### Dataset records
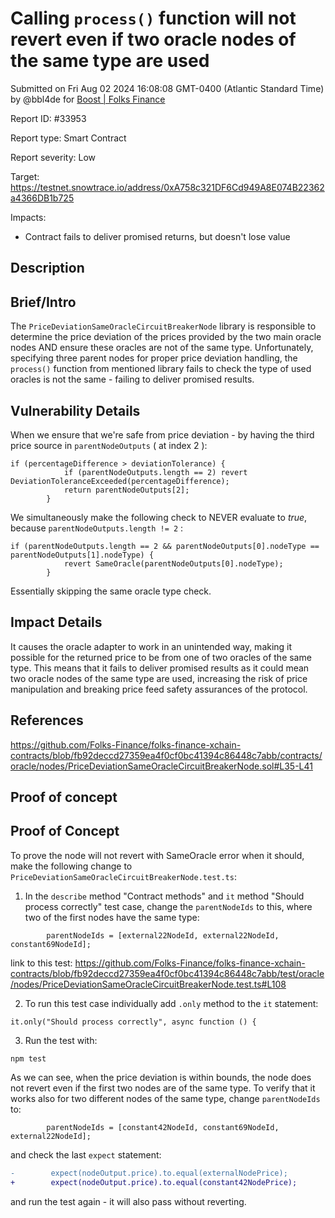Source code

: 
# Calling `process()` function will not revert even if two oracle nodes of the same type are used

Submitted on Fri Aug 02 2024 16:08:08 GMT-0400 (Atlantic Standard Time) by @bbl4de for [Boost | Folks Finance](https://immunefi.com/bounty/folksfinance-boost/)

Report ID: #33953

Report type: Smart Contract

Report severity: Low

Target: https://testnet.snowtrace.io/address/0xA758c321DF6Cd949A8E074B22362a4366DB1b725

Impacts:
- Contract fails to deliver promised returns, but doesn't lose value

## Description
## Brief/Intro
The `PriceDeviationSameOracleCircuitBreakerNode` library is responsible to determine the price deviation of the prices provided by the two main oracle nodes AND ensure these oracles are not of the same type. Unfortunately, specifying three parent nodes for proper price deviation handling, the `process()` function from mentioned library fails to check the type of used oracles is not the same - failing to deliver promised results. 

## Vulnerability Details
When we ensure that we're safe from price deviation - by having the third price source in `parentNodeOutputs` ( at index 2 ):
```
if (percentageDifference > deviationTolerance) {
            if (parentNodeOutputs.length == 2) revert DeviationToleranceExceeded(percentageDifference);
            return parentNodeOutputs[2];
        }
```
We simultaneously make the following check to NEVER evaluate to *true*, because `parentNodeOutputs.length != 2` :
```
if (parentNodeOutputs.length == 2 && parentNodeOutputs[0].nodeType == parentNodeOutputs[1].nodeType) {
            revert SameOracle(parentNodeOutputs[0].nodeType);
        }
```
Essentially skipping the same oracle type check.



## Impact Details
It causes the oracle adapter to work in an unintended way, making it possible for the returned price to be from one of two oracles of the same type. This means that it fails to deliver promised results as it could mean two oracle nodes of the same type are used, increasing the risk of price manipulation and breaking price feed safety assurances of the protocol.

## References
https://github.com/Folks-Finance/folks-finance-xchain-contracts/blob/fb92deccd27359ea4f0cf0bc41394c86448c7abb/contracts/oracle/nodes/PriceDeviationSameOracleCircuitBreakerNode.sol#L35-L41

        
## Proof of concept
## Proof of Concept
To prove the node will not revert with SameOracle error when it should, make the following change to `PriceDeviationSameOracleCircuitBreakerNode.test.ts`:
1. In the `describe` method "Contract methods" and `it` method "Should process correctly" test case, change the `parentNodeIds` to this, where two of the first nodes have the same type: 
```
        parentNodeIds = [external22NodeId, external22NodeId, constant69NodeId];
```
link to this test:
https://github.com/Folks-Finance/folks-finance-xchain-contracts/blob/fb92deccd27359ea4f0cf0bc41394c86448c7abb/test/oracle/nodes/PriceDeviationSameOracleCircuitBreakerNode.test.ts#L108

2. To run this test case individually add `.only` method to the `it` statement:
```
it.only("Should process correctly", async function () {
```
3. Run the test with:
```
npm test
```
As we can see, when the price deviation is within bounds, the node does not revert even if the first two nodes are of the same type. To verify that it works also for two different nodes of the same type, change `parentNodeIds` to:
```
        parentNodeIds = [constant42NodeId, constant69NodeId, external22NodeId];

```
and check the last `expect` statement:
```diff
-        expect(nodeOutput.price).to.equal(externalNodePrice);
+        expect(nodeOutput.price).to.equal(constant42NodePrice);
```
and run the test again - it will also pass without reverting.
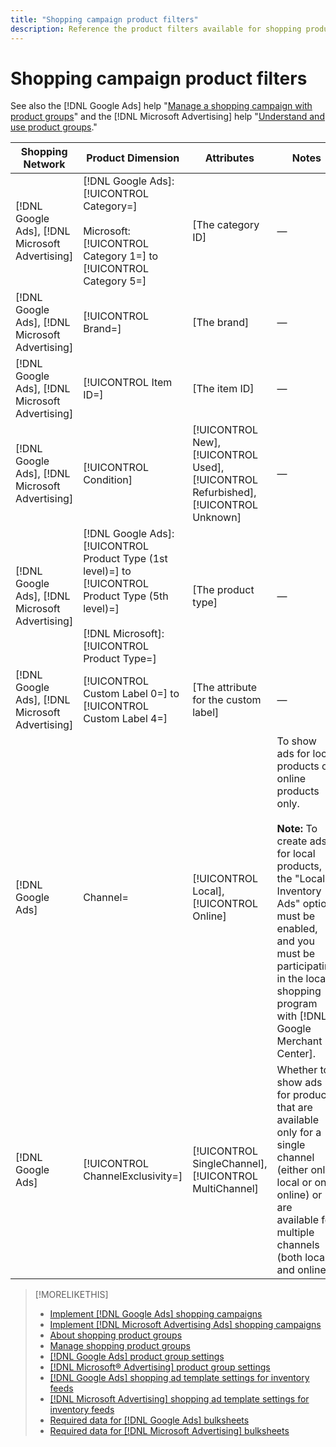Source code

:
 ```yaml
---
title: "Shopping campaign product filters"
description: Reference the product filters available for shopping product groups.
---
```

# Shopping campaign product filters

See also the [!DNL Google Ads] help "[Manage a shopping campaign with product groups](https://support.google.com/google-ads/answer/6275317)" and the [!DNL Microsoft Advertising] help "[Understand and use product groups](https://help.ads.microsoft.com/#apex/bae/en/56782)."

| Shopping Network | Product Dimension | Attributes | Notes |
|----|----|----|----|
| [!DNL Google Ads], [!DNL Microsoft Advertising] | [!DNL Google Ads]: [!UICONTROL Category=]<br><br>Microsoft: [!UICONTROL Category 1=] to [!UICONTROL Category 5=] | \[The category ID\] | &mdash; |
| [!DNL Google Ads], [!DNL Microsoft Advertising] | [!UICONTROL Brand=] | \[The brand\] | &mdash; |
| [!DNL Google Ads], [!DNL Microsoft Advertising] | [!UICONTROL Item ID=] | \[The item ID\] | &mdash; |
| [!DNL Google Ads], [!DNL Microsoft Advertising] | [!UICONTROL Condition] | [!UICONTROL New], [!UICONTROL Used], [!UICONTROL Refurbished], [!UICONTROL Unknown] | &mdash; |
| [!DNL Google Ads], [!DNL Microsoft Advertising] | [!DNL Google Ads]: [!UICONTROL Product Type (1st level)=] to [!UICONTROL Product Type (5th level)=]<br><br>[!DNL Microsoft]: [!UICONTROL Product Type=] | \[The product type\] | &mdash; |
| [!DNL Google Ads], [!DNL Microsoft Advertising] | [!UICONTROL Custom Label 0=] to [!UICONTROL Custom Label 4=] | \[The attribute for the custom label\] | &mdash; |
| [!DNL Google Ads] | Channel= | [!UICONTROL Local], [!UICONTROL Online] | To show ads for local products or online products only.<br><br><b>Note:</b> To create ads for local products, the &quot;Local Inventory Ads&quot; option must be enabled, and you must be participating in the local shopping program with [!DNL Google Merchant Center]. |
| [!DNL Google Ads] | [!UICONTROL ChannelExclusivity=] | [!UICONTROL SingleChannel], [!UICONTROL MultiChannel] | Whether to show ads for products that are available only for a single channel (either only local or only online) or are available for multiple channels (both local and online). |

>[!MORELIKETHIS]
>
>* [Implement [!DNL Google Ads] shopping campaigns](/help/search-social-commerce/campaign-management/special-campaign-types/google-shopping-campaigns.md)
>* [Implement [!DNL Microsoft Advertising Ads] shopping campaigns](/help/search-social-commerce/campaign-management/special-campaign-types/microsoft-shopping-campaigns.md)
>* [About shopping product groups](product-group-about.md)
>* [Manage shopping product groups](product-group-manage.md)
>* [[!DNL Google Ads] product group settings](/help/search-social-commerce/campaign-management/campaigns/product-group-settings-google.md)
>* [[!DNL Microsoft® Advertising] product group settings](/help/search-social-commerce/campaign-management/campaigns/product-group-settings-microsoft.md)
>* [[!DNL Google Ads] shopping ad template settings for inventory feeds](/help/search-social-commerce/campaign-management/inventory-feeds/ad-templates/template-google-shopping.md)
>* [[!DNL Microsoft Advertising] shopping ad template settings for inventory feeds](/help/search-social-commerce/campaign-management/inventory-feeds/ad-templates/template-microsoft-shopping.md)
>* [Required data for [!DNL Google Ads] bulksheets](/help/search-social-commerce/campaign-management/bulksheets/bulksheet-data-formats/bulksheet-data-google.md)
>* [Required data for [!DNL Microsoft Advertising] bulksheets](/help/search-social-commerce/campaign-management/bulksheets/bulksheet-data-formats/bulksheet-data-microsoft.md)
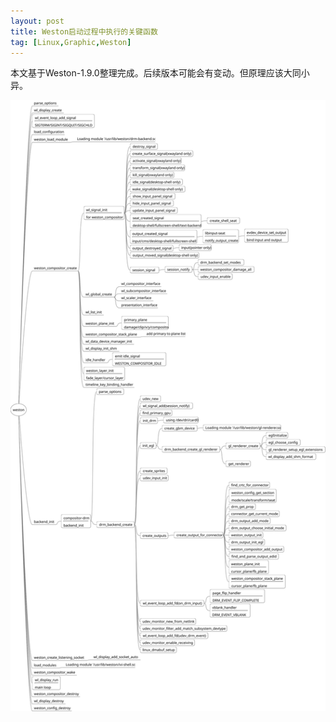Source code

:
 ```yaml
---
layout: post
title: Weston启动过程中执行的关键函数
tag: [Linux,Graphic,Weston]
---
```


本文基于Weston-1.9.0整理完成。后续版本可能会有变动。但原理应该大同小异。
<!--break-->

![Starting](../public/2017/07/weston-start.svg)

### What the task asks
When copying the records, reproduce every entry exactly and omit all pictures.

### Answer to this exercise
Source code

: 
# Calling `process()` function will not revert even if two oracle nodes of the same type are used

Submitted on Fri Aug 02 2024 16:08:08 GMT-0400 (Atlantic Standard Time) by @bbl4de for [Boost | Folks Finance](https://immunefi.com/bounty/folksfinance-boost/)

Report ID: #33953

Report type: Smart Contract

Report severity: Low

Target: https://testnet.snowtrace.io/address/0xA758c321DF6Cd949A8E074B22362a4366DB1b725

Impacts:
- Contract fails to deliver promised returns, but doesn't lose value

## Description
## Brief/Intro
The `PriceDeviationSameOracleCircuitBreakerNode` library is responsible to determine the price deviation of the prices provided by the two main oracle nodes AND ensure these oracles are not of the same type. Unfortunately, specifying three parent nodes for proper price deviation handling, the `process()` function from mentioned library fails to check the type of used oracles is not the same - failing to deliver promised results. 

## Vulnerability Details
When we ensure that we're safe from price deviation - by having the third price source in `parentNodeOutputs` ( at index 2 ):
```
if (percentageDifference > deviationTolerance) {
            if (parentNodeOutputs.length == 2) revert DeviationToleranceExceeded(percentageDifference);
            return parentNodeOutputs[2];
        }
```
We simultaneously make the following check to NEVER evaluate to *true*, because `parentNodeOutputs.length != 2` :
```
if (parentNodeOutputs.length == 2 && parentNodeOutputs[0].nodeType == parentNodeOutputs[1].nodeType) {
            revert SameOracle(parentNodeOutputs[0].nodeType);
        }
```
Essentially skipping the same oracle type check.



## Impact Details
It causes the oracle adapter to work in an unintended way, making it possible for the returned price to be from one of two oracles of the same type. This means that it fails to deliver promised results as it could mean two oracle nodes of the same type are used, increasing the risk of price manipulation and breaking price feed safety assurances of the protocol.

## References
https://github.com/Folks-Finance/folks-finance-xchain-contracts/blob/fb92deccd27359ea4f0cf0bc41394c86448c7abb/contracts/oracle/nodes/PriceDeviationSameOracleCircuitBreakerNode.sol#L35-L41

        
## Proof of concept
## Proof of Concept
To prove the node will not revert with SameOracle error when it should, make the following change to `PriceDeviationSameOracleCircuitBreakerNode.test.ts`:
1. In the `describe` method "Contract methods" and `it` method "Should process correctly" test case, change the `parentNodeIds` to this, where two of the first nodes have the same type: 
```
        parentNodeIds = [external22NodeId, external22NodeId, constant69NodeId];
```
link to this test:
https://github.com/Folks-Finance/folks-finance-xchain-contracts/blob/fb92deccd27359ea4f0cf0bc41394c86448c7abb/test/oracle/nodes/PriceDeviationSameOracleCircuitBreakerNode.test.ts#L108

2. To run this test case individually add `.only` method to the `it` statement:
```
it.only("Should process correctly", async function () {
```
3. Run the test with:
```
npm test
```
As we can see, when the price deviation is within bounds, the node does not revert even if the first two nodes are of the same type. To verify that it works also for two different nodes of the same type, change `parentNodeIds` to:
```
        parentNodeIds = [constant42NodeId, constant69NodeId, external22NodeId];

```
and check the last `expect` statement:
```diff
-        expect(nodeOutput.price).to.equal(externalNodePrice);
+        expect(nodeOutput.price).to.equal(constant42NodePrice);
```
and run the test again - it will also pass without reverting.
Source code

:
 ```yaml
---
title: "Shopping campaign product filters"
description: Reference the product filters available for shopping product groups.
---
```

# Shopping campaign product filters

See also the [!DNL Google Ads] help "[Manage a shopping campaign with product groups](https://support.google.com/google-ads/answer/6275317)" and the [!DNL Microsoft Advertising] help "[Understand and use product groups](https://help.ads.microsoft.com/#apex/bae/en/56782)."

| Shopping Network | Product Dimension | Attributes | Notes |
|----|----|----|----|
| [!DNL Google Ads], [!DNL Microsoft Advertising] | [!DNL Google Ads]: [!UICONTROL Category=]<br><br>Microsoft: [!UICONTROL Category 1=] to [!UICONTROL Category 5=] | \[The category ID\] | &mdash; |
| [!DNL Google Ads], [!DNL Microsoft Advertising] | [!UICONTROL Brand=] | \[The brand\] | &mdash; |
| [!DNL Google Ads], [!DNL Microsoft Advertising] | [!UICONTROL Item ID=] | \[The item ID\] | &mdash; |
| [!DNL Google Ads], [!DNL Microsoft Advertising] | [!UICONTROL Condition] | [!UICONTROL New], [!UICONTROL Used], [!UICONTROL Refurbished], [!UICONTROL Unknown] | &mdash; |
| [!DNL Google Ads], [!DNL Microsoft Advertising] | [!DNL Google Ads]: [!UICONTROL Product Type (1st level)=] to [!UICONTROL Product Type (5th level)=]<br><br>[!DNL Microsoft]: [!UICONTROL Product Type=] | \[The product type\] | &mdash; |
| [!DNL Google Ads], [!DNL Microsoft Advertising] | [!UICONTROL Custom Label 0=] to [!UICONTROL Custom Label 4=] | \[The attribute for the custom label\] | &mdash; |
| [!DNL Google Ads] | Channel= | [!UICONTROL Local], [!UICONTROL Online] | To show ads for local products or online products only.<br><br><b>Note:</b> To create ads for local products, the &quot;Local Inventory Ads&quot; option must be enabled, and you must be participating in the local shopping program with [!DNL Google Merchant Center]. |
| [!DNL Google Ads] | [!UICONTROL ChannelExclusivity=] | [!UICONTROL SingleChannel], [!UICONTROL MultiChannel] | Whether to show ads for products that are available only for a single channel (either only local or only online) or are available for multiple channels (both local and online). |

>[!MORELIKETHIS]
>
>* [Implement [!DNL Google Ads] shopping campaigns](/help/search-social-commerce/campaign-management/special-campaign-types/google-shopping-campaigns.md)
>* [Implement [!DNL Microsoft Advertising Ads] shopping campaigns](/help/search-social-commerce/campaign-management/special-campaign-types/microsoft-shopping-campaigns.md)
>* [About shopping product groups](product-group-about.md)
>* [Manage shopping product groups](product-group-manage.md)
>* [[!DNL Google Ads] product group settings](/help/search-social-commerce/campaign-management/campaigns/product-group-settings-google.md)
>* [[!DNL Microsoft® Advertising] product group settings](/help/search-social-commerce/campaign-management/campaigns/product-group-settings-microsoft.md)
>* [[!DNL Google Ads] shopping ad template settings for inventory feeds](/help/search-social-commerce/campaign-management/inventory-feeds/ad-templates/template-google-shopping.md)
>* [[!DNL Microsoft Advertising] shopping ad template settings for inventory feeds](/help/search-social-commerce/campaign-management/inventory-feeds/ad-templates/template-microsoft-shopping.md)
>* [Required data for [!DNL Google Ads] bulksheets](/help/search-social-commerce/campaign-management/bulksheets/bulksheet-data-formats/bulksheet-data-google.md)
>* [Required data for [!DNL Microsoft Advertising] bulksheets](/help/search-social-commerce/campaign-management/bulksheets/bulksheet-data-formats/bulksheet-data-microsoft.md)
Source code

:
 ```yaml
---
layout: post
title: Weston启动过程中执行的关键函数
tag: [Linux,Graphic,Weston]
---
```


本文基于Weston-1.9.0整理完成。后续版本可能会有变动。但原理应该大同小异。
<!--break-->

![Starting](../public/2017/07/weston-start.svg)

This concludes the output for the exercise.